### Problem to solve
Go through the records below and copy out every line that contains the word "odulo".

* * *

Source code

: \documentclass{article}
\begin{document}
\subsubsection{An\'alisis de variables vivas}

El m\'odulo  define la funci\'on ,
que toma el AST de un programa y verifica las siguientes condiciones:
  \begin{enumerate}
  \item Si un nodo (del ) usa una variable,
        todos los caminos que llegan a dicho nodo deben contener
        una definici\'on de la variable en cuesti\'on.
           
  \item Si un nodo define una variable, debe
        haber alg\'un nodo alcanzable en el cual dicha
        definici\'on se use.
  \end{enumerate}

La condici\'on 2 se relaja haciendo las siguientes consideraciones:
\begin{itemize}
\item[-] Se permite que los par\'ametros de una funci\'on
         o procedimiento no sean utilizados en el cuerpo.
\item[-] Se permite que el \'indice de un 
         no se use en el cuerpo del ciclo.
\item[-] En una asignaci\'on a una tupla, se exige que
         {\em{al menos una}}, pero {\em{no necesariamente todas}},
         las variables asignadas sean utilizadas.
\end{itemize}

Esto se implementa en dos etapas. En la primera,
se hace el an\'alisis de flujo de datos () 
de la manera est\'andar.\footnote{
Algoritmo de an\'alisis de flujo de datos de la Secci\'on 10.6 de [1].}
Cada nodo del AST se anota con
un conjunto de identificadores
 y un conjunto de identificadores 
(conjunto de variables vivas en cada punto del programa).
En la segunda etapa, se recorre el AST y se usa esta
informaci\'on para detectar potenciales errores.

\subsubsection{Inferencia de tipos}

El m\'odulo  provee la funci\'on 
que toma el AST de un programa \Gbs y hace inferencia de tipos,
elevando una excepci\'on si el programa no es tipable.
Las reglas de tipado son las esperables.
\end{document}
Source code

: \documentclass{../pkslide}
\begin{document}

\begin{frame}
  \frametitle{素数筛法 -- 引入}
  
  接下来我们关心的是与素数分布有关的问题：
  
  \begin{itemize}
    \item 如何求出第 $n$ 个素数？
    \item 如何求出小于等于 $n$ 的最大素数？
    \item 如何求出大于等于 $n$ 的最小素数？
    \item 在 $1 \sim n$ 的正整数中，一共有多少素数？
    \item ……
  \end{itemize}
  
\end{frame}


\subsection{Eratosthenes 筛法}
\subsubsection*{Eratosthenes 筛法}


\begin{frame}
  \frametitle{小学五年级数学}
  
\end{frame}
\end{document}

* * *

### Expected answer
El m\'odulo  define la funci\'on ,
El m\'odulo  provee la funci\'on 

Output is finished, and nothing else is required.